A goal in each half from Alfred N’Diaye and Everton reject Oumar Niasse extended Liverpool’s calamitous run since the start of 2017 to just one win in 10 in all competitions and suggested they will struggle to keep their grip on a Champions League qualification place.
While Klopp admitted he remains baffled by his side’s inability to polish off the division’s smaller sides, he has not lost his faith in their ability to fight back when the test appears to tougher.
Klopp said: “In a few days we have another opportunity to play football and we can show then that we are ready for all the other games, because it’s Tottenham, who are a top team in the league.
“I think it would make sense for us to play our best in this game, and then we have to prove the other thing (that Liverpool can beat the lesser sides) later in the season.
“We have to show it’s not like this. This week we had a really good performance (against Chelsea) but obviously we didn’t build on it. So we will have to take the criticism from everywhere.”
Klopp admitted to particular frustration with another below-average first-half performance, but will have good reason to be equally concerned with his side’s inability to recover the game after the break.
But for two glaring misses from Philippe Coutinho and some resolute Hull defending, it might have been different, but ultimately the Tigers sealed their win when impressive debutant Andrea Ranocchia threaded a long ball from which Niasse struck a gleeful second six minutes from time.
N’Diaye, another debutant, had poked his side in front after a mistake by Reds goalkeeper Simon Mignolet, setting up a result which continues the Tigers’ dramatic revival under new boss Marco Silva.
Silva’s impact has been immediate and clearly inspiring, as a team stacked with new faces – Kamil Grosicki was another debutant, with Omar Elabdellaoui and Evandro also starting – gelled together superbly.
Silva however was less inclined to pick out the impact of his transfer window acquisitions and instead focused on the way in which the belief of the whole squad has sparked what once seemed an unlikely survival mission.
Silva said: “It’s important if we take these players that they can improve the squad (but) for me it’s not important which player scores or which player gives the contributions.
“I always want our squad to play as a team – this is the most important thing.
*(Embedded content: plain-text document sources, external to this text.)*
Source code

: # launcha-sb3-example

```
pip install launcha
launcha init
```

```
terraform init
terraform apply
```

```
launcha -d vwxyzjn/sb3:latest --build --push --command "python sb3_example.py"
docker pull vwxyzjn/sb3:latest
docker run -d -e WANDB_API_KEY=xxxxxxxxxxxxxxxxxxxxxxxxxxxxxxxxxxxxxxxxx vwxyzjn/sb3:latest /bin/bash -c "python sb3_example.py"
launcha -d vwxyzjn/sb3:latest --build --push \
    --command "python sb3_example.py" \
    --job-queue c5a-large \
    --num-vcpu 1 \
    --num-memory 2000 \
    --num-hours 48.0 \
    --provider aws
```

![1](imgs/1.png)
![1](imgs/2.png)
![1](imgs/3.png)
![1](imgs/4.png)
We keep our organisation and focus and play as a team. Some moments it’s the players who came in January, and in other moments it’s our keeper.
“When I came here the atmosphere was not the best and we were the last team in the table. I didn’t see our supporters in the stadium but now I saw a fantastic atmosphere.
“I believe, and I want all the players and supporters and everyone else who works at the club to believe as well.”